* _TASK GOAL_:
Leaving out the pictures, return word for word the stretch of entries below from the line holding "1. 文本预处理代码在第五格（The Dataset）下面，目前没做n-gram，注释掉了" through the line holding "Level Order Traversal".

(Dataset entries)
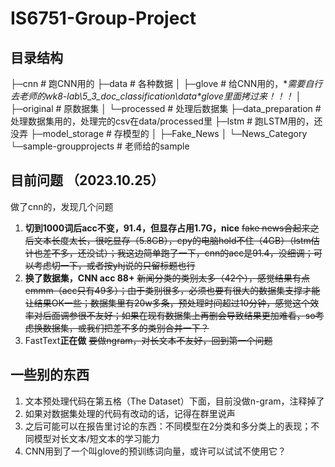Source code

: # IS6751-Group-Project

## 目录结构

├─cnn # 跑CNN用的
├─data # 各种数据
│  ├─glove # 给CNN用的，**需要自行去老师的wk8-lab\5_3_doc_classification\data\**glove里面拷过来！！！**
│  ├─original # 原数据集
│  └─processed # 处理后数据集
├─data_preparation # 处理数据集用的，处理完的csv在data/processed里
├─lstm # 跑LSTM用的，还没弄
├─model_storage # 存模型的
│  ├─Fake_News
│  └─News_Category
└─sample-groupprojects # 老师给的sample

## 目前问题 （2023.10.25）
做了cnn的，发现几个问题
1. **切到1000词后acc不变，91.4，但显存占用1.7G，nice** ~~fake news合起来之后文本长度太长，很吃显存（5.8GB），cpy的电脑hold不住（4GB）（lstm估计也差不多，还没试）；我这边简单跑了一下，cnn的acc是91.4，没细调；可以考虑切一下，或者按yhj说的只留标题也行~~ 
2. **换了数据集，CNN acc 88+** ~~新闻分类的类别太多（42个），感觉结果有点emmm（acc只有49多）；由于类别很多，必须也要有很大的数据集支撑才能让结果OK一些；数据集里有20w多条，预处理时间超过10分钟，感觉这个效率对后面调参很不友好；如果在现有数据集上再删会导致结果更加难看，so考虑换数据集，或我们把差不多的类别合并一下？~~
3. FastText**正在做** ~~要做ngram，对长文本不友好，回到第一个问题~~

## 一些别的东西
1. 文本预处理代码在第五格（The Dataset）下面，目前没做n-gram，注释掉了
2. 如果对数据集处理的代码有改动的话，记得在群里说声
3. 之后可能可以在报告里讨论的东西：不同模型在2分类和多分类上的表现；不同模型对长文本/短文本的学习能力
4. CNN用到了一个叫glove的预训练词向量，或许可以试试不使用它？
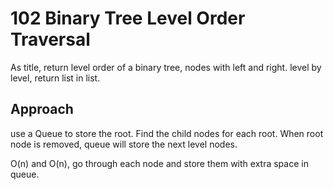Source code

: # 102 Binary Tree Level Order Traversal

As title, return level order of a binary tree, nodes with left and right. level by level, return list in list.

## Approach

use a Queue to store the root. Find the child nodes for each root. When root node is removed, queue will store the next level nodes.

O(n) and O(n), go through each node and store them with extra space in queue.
* * *
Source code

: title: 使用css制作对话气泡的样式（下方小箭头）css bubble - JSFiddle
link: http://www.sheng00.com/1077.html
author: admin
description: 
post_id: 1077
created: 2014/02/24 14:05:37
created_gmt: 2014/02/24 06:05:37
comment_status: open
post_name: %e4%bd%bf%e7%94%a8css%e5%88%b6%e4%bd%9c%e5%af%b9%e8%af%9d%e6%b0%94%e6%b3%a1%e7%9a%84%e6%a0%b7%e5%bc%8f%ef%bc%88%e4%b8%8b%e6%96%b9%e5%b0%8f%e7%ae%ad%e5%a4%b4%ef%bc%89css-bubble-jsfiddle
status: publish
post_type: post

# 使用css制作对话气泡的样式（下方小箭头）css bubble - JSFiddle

* _SOLUTION FOR THIS TASK_:
1. 文本预处理代码在第五格（The Dataset）下面，目前没做n-gram，注释掉了
2. 如果对数据集处理的代码有改动的话，记得在群里说声
3. 之后可能可以在报告里讨论的东西：不同模型在2分类和多分类上的表现；不同模型对长文本/短文本的学习能力
4. CNN用到了一个叫glove的预训练词向量，或许可以试试不使用它？
Source code

: # 102 Binary Tree Level Order Traversal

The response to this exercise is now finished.